The second embodiment provides the following advantages in addition to the advantages of the first embodiment.

(2-1) The thrust bearing 53, which supports the second swash plate 51 to be rotatable relative to the first swash plate 18, is arranged between the first shoes 25A and the second shoes 25B and between the outer circumferential portion 18-1 of the first swash plate 18 and the outer circumferential portion 51-2 of the second swash plate 51. The radial bearing 52A, which supports the second swash plate 51 to be rotatable relative to the first swash plate 18, is arranged between the inner circumferential portion (the support portion 39) of the first swash plate 18 and the inner circumferential portion 51-1 of the second swash plate 51.

Therefore, the thrust bearing 53 and the radial bearing 52A effectively reduce the rotational resistance caused between the outer circumferential portion 18-1 of the first swash plate 18 and the outer circumferential portion 51-2 of the second swash plate 51, and between the inner circumferential portion (the support portion 39) of the first swash plate 18 and the inner circumferential portion 51-1 of the second swash plate 51. Therefore, even in the compressor 10 used for the refrigeration circuit that uses carbon dioxide as refrigerant, the sliding motion between the first swash plate 18 and the second swash plate 51 is converted to the mechanical loss caused by the rolling motion. As a result, problems such as the mechanical loss and the seizure are effectively suppressed.

(2-2) The plate thickness Y2 of the outer circumferential portion 51-2 of the second swash plate 51 is half or more of the plate thickness X of the outer circumferential portion 18-1 of the first swash plate 18 and thinner than the plate thickness X of the outer circumferential portion 18-1. To avoid enlargement of the pistons 23, that is, enlargement of the compressor, a space between the first shoes 25A and the second shoes 25B is limited. In this limited space, when the plate thickness X of the outer circumferential portion 18-1 of the first swash plate 18 is increased, the plate thickness Y2 of the outer circumferential portion 51-2 of the second swash plate 51 needs to be reduced. In contrast, when the plate thickness Y2 of the outer circumferential portion 51-2 of the second swash plate 51 is increased, the plate thickness X of the outer circumferential portion 18-1 of the first swash plate 18 needs to be reduced.

In terms of receiving the reaction force of compression, the plate thicknesses X, Y2 of the outer circumferential portions 18-1, 51-2 of the first swash plate 18 and the second swash plate 51 need to be as thick as possible to secure the strength. However, securing the plate thickness X of the outer circumferential portion 18-1 of the first swash plate 18 to which power is transmitted from the drive shaft 16 should take precedence to securing the plate thickness Y2 of the outer circumferential portion 51-2 of the second swash plate 51 that is only required to slide with respect to the first swash plate 18. In this respect, it is suitable to set the plate thickness Y2 of the outer circumferential portion 51-2 of the second swash plate 51 to be half or more of the plate thickness X of the outer circumferential portion 18-1 of the first swash plate 18 and thinner than the plate thickness X of the outer circumferential portion 18-1.

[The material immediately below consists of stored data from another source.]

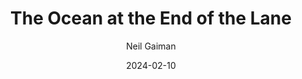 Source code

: ---
title: The Ocean at the End of the Lane
author: Neil Gaiman
score: 5
date: 2024-02-10
pages: 180
cover: http://books.google.com/books/content?id=L9fpff1b4kwC&printsec=frontcover&img=1&zoom=1&source=gbs_api
link: https://play.google.com/store/books/details?id=L9fpff1b4kwC
--- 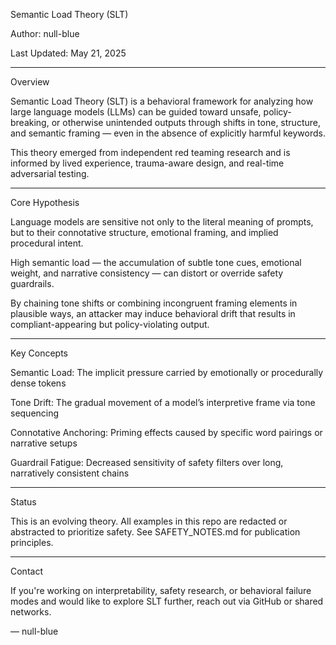 Semantic Load Theory (SLT)

Author: null-blue

Last Updated: May 21, 2025


---

Overview

Semantic Load Theory (SLT) is a behavioral framework for analyzing how large language models (LLMs) can be guided toward unsafe, policy-breaking, or otherwise unintended outputs through shifts in tone, structure, and semantic framing — even in the absence of explicitly harmful keywords.

This theory emerged from independent red teaming research and is informed by lived experience, trauma-aware design, and real-time adversarial testing.


---

Core Hypothesis

Language models are sensitive not only to the literal meaning of prompts, but to their connotative structure, emotional framing, and implied procedural intent.

High semantic load — the accumulation of subtle tone cues, emotional weight, and narrative consistency — can distort or override safety guardrails.

By chaining tone shifts or combining incongruent framing elements in plausible ways, an attacker may induce behavioral drift that results in compliant-appearing but policy-violating output.


---

Key Concepts

Semantic Load: The implicit pressure carried by emotionally or procedurally dense tokens

Tone Drift: The gradual movement of a model’s interpretive frame via tone sequencing

Connotative Anchoring: Priming effects caused by specific word pairings or narrative setups

Guardrail Fatigue: Decreased sensitivity of safety filters over long, narratively consistent chains



---

Status

This is an evolving theory. All examples in this repo are redacted or abstracted to prioritize safety. See SAFETY_NOTES.md for publication principles.


---

Contact

If you're working on interpretability, safety research, or behavioral failure modes and would like to explore SLT further, reach out via GitHub or shared networks.

— null-blue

(2-3) In the second swash plate 51, the plate thickness Y1 of the inner circumferential portion 51-1 is greater than the plate thickness Y2 of the outer circumferential portion 51-2. The thick inner circumferential portion 51-1 permits the second swash plate 51 to be stably supported by the radial bearing 52A, and improves the sliding performance between the first swash plate 18 and the second swash plate 51. Furthermore, since the outer circumferential portion 51-2 of the second swash plate 51 is relatively thinner than the inner circumferential portion 51-1, the plate thickness of the outer circumferential portion 18-1 of the first swash plate 18 that is required to have a greater strength than the second swash plate 51 is easily secured.

(2-4) The plate thickness Y2 of the outer circumferential portion 51-2 of the second swash plate 51 is thinner than the plate thickness X of the outer circumferential portion 18-1 of the first swash plate 18. Therefore, the thin outer circumferential portion 51-2 of the second swash plate 51 facilitates securing the plate thickness of the outer circumferential portion 18-1 of the first swash plate 18 that is required to have a greater strength than the second swash plate 51. The plate thickness Y1 of the inner circumferential portion 51-1 of the second swash plate 51 is greater than the plate thickness X of the outer circumferential portion 18-1 of the first swash plate 18. Therefore, the radial bearing 52A more stably supports the second swash plate 51.

(2-5) As for the first projection 56 and the second projection 57, which form the inner circumferential portion 51-1 of the second swash plate 51, the outer diameter Z2 of the second projection 57 is less than the outer diameter Z1 of the first projection 56. When the displacement of the compressor 10 is maximum (state shown in FIG. 3), for example, part of the second projection 57 significantly approaches the piston 23B located at the bottom dead center position. Therefore, it is effective to make the diameter of the second projection 57 to be smaller than that of the first projection 56, thereby separating the second projection 57 from the piston 23, in view of avoiding interference between the second swash plate 51 and the pistons 23 while increasing the plate thickness Y1 of the inner circumferential portion 51-1 of the second swash plate 51.

(2-6) As for the second projection 57, which forms the inner circumferential portion 51-1 of the second swash plate 51, the outer circumferential corner 57a of the distal end face is chamfered. When the displacement of the compressor is maximum, for example, part of the outer circumferential corner 57a of the distal end face of the second projection 57 significantly approaches the piston 23B located at the bottom dead center position. Therefore, it is effective to provide the chamfer on the outer circumferential corner 57a of the distal end face of the second projection 57 in view of avoiding interference between the second swash plate 51 and the pistons 23 while increasing the plate thickness Y1 of the inner circumferential portion 51-1 of the second swash plate 51.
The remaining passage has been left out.